_Aim of the task:_ The result should be every line in the data below that carries the string "학습하고".

Plain-text document sources
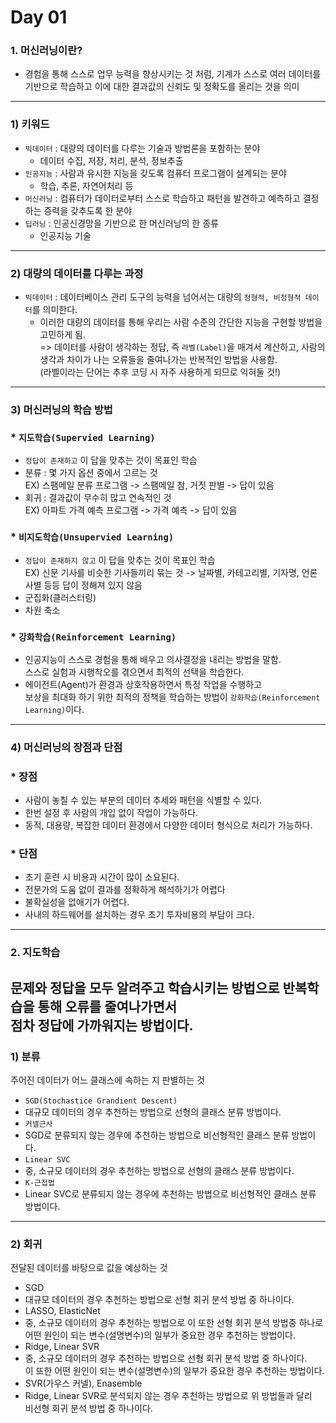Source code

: # Day 01  

### 1. 머신러닝이란?  
* 경험을 통해 스스로 업무 능력을 향상시키는 것 처럼, 기계가 스스로 여러 데이터를 기반으로 학습하고 이에 대한 결과값의 신뢰도 및 정확도를 올리는 것을 의미  
-----------------------------------------------
### 1) 키워드  
* `빅데이터` : 대량의 데이터를 다루는 기술과 방법론을 포함하는 분야  
  * 데이터 수집, 저장, 처리, 분석, 정보추출  
* `인공지능` : 사람과 유시한 지능을 갖도록 컴퓨터 프로그램이 설계되는 분야  
  * 학습, 추론, 자연어처리 등  
* `머신러닝` : 컴퓨터가 데이터로부터 스스로 학습하고 패턴을 발견하고 예측하고 결정하는 증력을 갖추도록 한 분야  
* `딥러닝` : 인공신경망을 기반으로 한 머신러닝의 한 종류  
  * 인공지능 기술  

-----------------------------------------------

### 2) 대량의 데이터를 다루는 과정  
* `빅데이터` : 데이터베이스 관리 도구의 능력을 넘어서는 대량의 `정형적, 비정형적 데이터`를 의미한다.  
  * 이러한 대량의 데이터를 통해 우리는 사람 수준의 간단한 지능을 구현할 방법을 고민하게 됨.  
  => 데이터를 사람이 생각하는 정답, 즉 `라벨(Label)`을 매겨서 계산하고, 사람의 생각과 차이가 나는 오류들을 줄여나가는 반복적인 방법을 사용함.  
 (라벨이라는 단어는 추후 코딩 시 자주 사용하게 되므로 익혀둘 것!)  


-----------------------------------------------

### 3) 머신러닝의 학습 방법  
### * `지도학습(Supervied Learning)`  
 * `정답이 존재하고` 이 답을 맞추는 것이 목표인 학습  
  * 분류 : 몇 가지 옵션 중에서 고르는 것  
  EX) 스팸메일 분류 프로그램 -> 스팸메일 참, 거짓 판별 -> 답이 있음  
  * 회귀 : 결과값이 무수히 많고 연속적인 것  
  EX) 아파트 가격 예측 프로그램 -> 가격 예측 -> 답이 있음  

### * `비지도학습(Unsupervied Learning)`  
 * `정답이 존재하지 않고` 이 답을 맞추는 것이 목표인 학습  
 EX) 신문 기사를 비슷한 기사들끼리 묶는 것 -> 날짜별, 카테고리별, 기자명, 언론사별 등등 답이 정해져 있지 않음  
 * 군집화(클러스터링)  
 * 차원 축소  
### * `강화학습(Reinforcement Learning)`  
  * 인공지능이 스스로 경험을 통해 배우고 의사결정을 내리는 방법을 말함.  
  스스로 실험과 시행착오를 겪으면서 최적의 선택을 학습한다.  
  * 에이전트(Agent)가 환경과 상호작용하면서 특정 작업을 수행하고  
  보상을 최대화 하기 위한 최적의 정책을 학습하는 방법이 `강화학습(Reinforcement Learning)`이다.  

-------------------------------------------------------
### 4) 머신러닝의 장점과 단점  
### * 장점  
 * 사람이 놓칠 수 있는 부분의 데이터 추세와 패턴을 식별할 수 있다.  
 * 한번 설정 후 사람의 개입 없이 작업이 가능하다.  
 * 동적, 대용량, 복잡한 데이터 환경에서 다양한 데이터 형식으로 처리가 가능하다.  
### * 단점
 * 초기 훈련 시 비용과 시간이 많이 소요된다.  
 * 전문가의 도움 없이 결과를 정확하게 해석하기가 어렵다  
 * 불확실성을 없애기가 어렵다.  
 * 사내의 하드웨어를 설치하는 경우 초기 투자비용의 부담이 크다.  
-----------------------------------------------------------
### 2. 지도학습  
문제와 정답을 모두 알려주고 학습시키는 방법으로 반복학습을 통해 오류를 줄여나가면서  
점차 정답에 가까워지는 방법이다.  
------------------------------------------------------
### 1) 분류  
주어진 데이터가 어느 클래스에 속하는 지 판별하는 것  
 * `SGD(Stochastice Grandient Descent)`  
  * 대규모 데이터의 경우 추천하는 방법으로 선형의 클래스 분류 방법이다.  
 * `커넬근사`
  * SGD로 분류되지 않는 경우에 추천하는 방법으로 비선형적인 클래스 분류 방법이다.  
 * `Linear SVC`  
  * 중, 소규모 데이터의 경우 추천하는 방법으로 선형의 클래스 분류 방법이다.  
 * `K-근접법`  
  * Linear SVC로 분류되지 않는 경우에 추천하는 방법으로 비선형적인 클래스 분류 방법이다.  
------------------------------------------------------

### 2) 회귀  
전달된 데이터를 바탕으로 값을 예상하는 것  
 * SGD
  * 대규모 데이터의 경우 추천하는 방법으로 선형 회귀 분석 방법 중 하나이다.  
 * LASSO, ElasticNet  
  * 중, 소규모 데이터의 경우 추천하는 방법으로 이 또한 선형 회귀 분석 방법중 하나로  
  어떤 원인이 되는 변수(설명변수)의 일부가 중요한 경우 추천하는 방법이다.  
 * Ridge, Linear SVR  
  * 중, 소규모 데이터의 경우 추천하는 방법으로 선형 회귀 분석 방법 중 하나이다.  
  이 또한 어떤 원인이 되는 변수(설명변수)의 일부가 중요한 경우 추천하는 방법이다.  
 * SVR(가우스 커넬), Enasemble  
  * Ridge, Linear SVR로 분석되지 않는 경우 추천하는 방법으로 위 방법들과 달리  
  비선형 회귀 분석 방법 중 하나이다.  















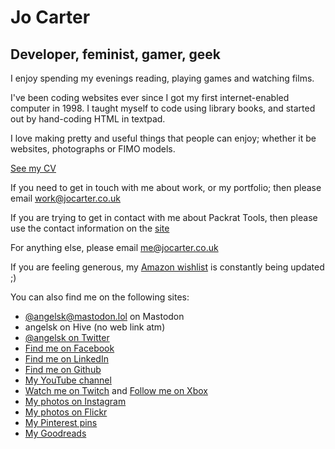 # Jo Carter

## Developer, feminist, gamer, geek

I enjoy spending my evenings reading, playing games and watching films.

I've been coding websites ever since I got my first internet-enabled computer in 1998. I taught myself to code using library books, and started out by hand-coding HTML in textpad.

I love making pretty and useful things that people can enjoy; whether it be websites, photographs or FIMO models.

[See my CV](cv.md)

If you need to get in touch with me about work, or my portfolio; then please email <a href="mailto:work@jocarter.co.uk">work@jocarter.co.uk</a>

If you are trying to get in contact with me about Packrat Tools, then please use the contact information on the <a href="http://packrattools.com">site</a>

For anything else, please email <a href="mailto:me@jocarter.co.uk">me@jocarter.co.uk</a>

If you are feeling generous, my <a href="http://www.amazon.co.uk/wishlist/3V8TFOVC1B8Q1">Amazon wishlist</a> is constantly being updated ;)

You can also find me on the following sites:

- <a rel="me" href="https://mastodon.lol/@angelsk">@angelsk@mastodon.lol on Mastodon</a>
- angelsk on Hive (no web link atm)
- <a rel="me" href="https://twitter.com/angelsk" class="txt">@angelsk on Twitter</a>
- <a rel="me" href="https://facebook.com/jocarter" class="txt">Find me on Facebook</a>
- <a rel="me" href="https://www.linkedin.com/in/jocarter" class="txt">Find me on LinkedIn</a>
- <a rel="me" href="https://github.com/angelsk" class="txt">Find me on Github</a>
- <a rel="me" href="https://youtube.com/@angelsk_Jo" class="txt">My YouTube channel</a>
- <a rel="me" href="https://twitch.tv/angelsk_jo">Watch me on Twitch</a> and <a rel="me"  href="https://account.xbox.com/en-GB/Profile?gamerTag=angelsk">Follow me on Xbox</a>
- <a rel="me" href="https://instagram.com/angelsk" class="txt">My photos on Instagram</a>
- <a rel="me" href="https://flickr.com/angelsk" class="txt">My photos on Flickr</a>
- <a rel="me" href="https://www.pinterest.com/jocartercouk/" class="txt">My Pinterest pins</a>
- <a rel="me" href="https://www.goodreads.com/angelsk" class="txt">My Goodreads</a>
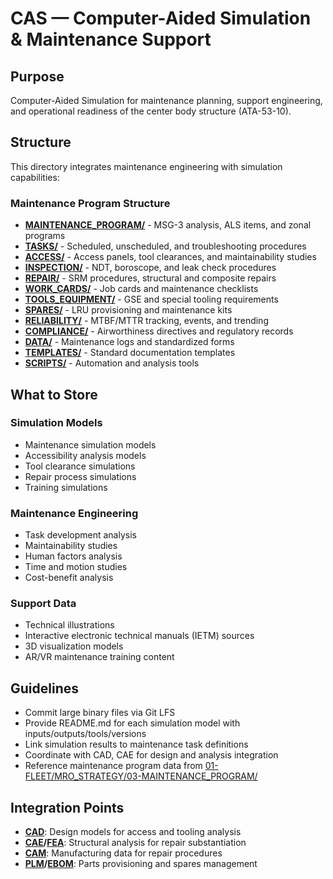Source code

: # CAS — Computer-Aided Simulation & Maintenance Support

## Purpose

Computer-Aided Simulation for maintenance planning, support engineering, and operational readiness of the center body structure (ATA-53-10).

## Structure

This directory integrates maintenance engineering with simulation capabilities:

### Maintenance Program Structure

- **[MAINTENANCE_PROGRAM/](MAINTENANCE_PROGRAM/)** - MSG-3 analysis, ALS items, and zonal programs
- **[TASKS/](TASKS/)** - Scheduled, unscheduled, and troubleshooting procedures
- **[ACCESS/](ACCESS/)** - Access panels, tool clearances, and maintainability studies
- **[INSPECTION/](INSPECTION/)** - NDT, boroscope, and leak check procedures
- **[REPAIR/](REPAIR/)** - SRM procedures, structural and composite repairs
- **[WORK_CARDS/](WORK_CARDS/)** - Job cards and maintenance checklists
- **[TOOLS_EQUIPMENT/](TOOLS_EQUIPMENT/)** - GSE and special tooling requirements
- **[SPARES/](SPARES/)** - LRU provisioning and maintenance kits
- **[RELIABILITY/](RELIABILITY/)** - MTBF/MTTR tracking, events, and trending
- **[COMPLIANCE/](COMPLIANCE/)** - Airworthiness directives and regulatory records
- **[DATA/](DATA/)** - Maintenance logs and standardized forms
- **[TEMPLATES/](TEMPLATES/)** - Standard documentation templates
- **[SCRIPTS/](SCRIPTS/)** - Automation and analysis tools

## What to Store

### Simulation Models
- Maintenance simulation models
- Accessibility analysis models  
- Tool clearance simulations
- Repair process simulations
- Training simulations

### Maintenance Engineering
- Task development analysis
- Maintainability studies
- Human factors analysis
- Time and motion studies
- Cost-benefit analysis

### Support Data
- Technical illustrations
- Interactive electronic technical manuals (IETM) sources
- 3D visualization models
- AR/VR maintenance training content

## Guidelines

- Commit large binary files via Git LFS
- Provide README.md for each simulation model with inputs/outputs/tools/versions
- Link simulation results to maintenance task definitions
- Coordinate with CAD, CAE for design and analysis integration
- Reference maintenance program data from [01-FLEET/MRO_STRATEGY/03-MAINTENANCE_PROGRAM/](../../../../../../../../../../01-FLEET/MRO_STRATEGY/03-MAINTENANCE_PROGRAM/)

## Integration Points

- **[CAD](../CAD/)**: Design models for access and tooling analysis
- **[CAE](../CAE/)/[FEA](../CAE/FEA/)**: Structural analysis for repair substantiation
- **[CAM](../CAM/)**: Manufacturing data for repair procedures
- **[PLM](../../)/[EBOM](../../EBOM_LINKS.md)**: Parts provisioning and spares management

_Task response:_
* 경험을 통해 스스로 업무 능력을 향상시키는 것 처럼, 기계가 스스로 여러 데이터를 기반으로 학습하고 이에 대한 결과값의 신뢰도 및 정확도를 올리는 것을 의미  
* `머신러닝` : 컴퓨터가 데이터로부터 스스로 학습하고 패턴을 발견하고 예측하고 결정하는 증력을 갖추도록 한 분야  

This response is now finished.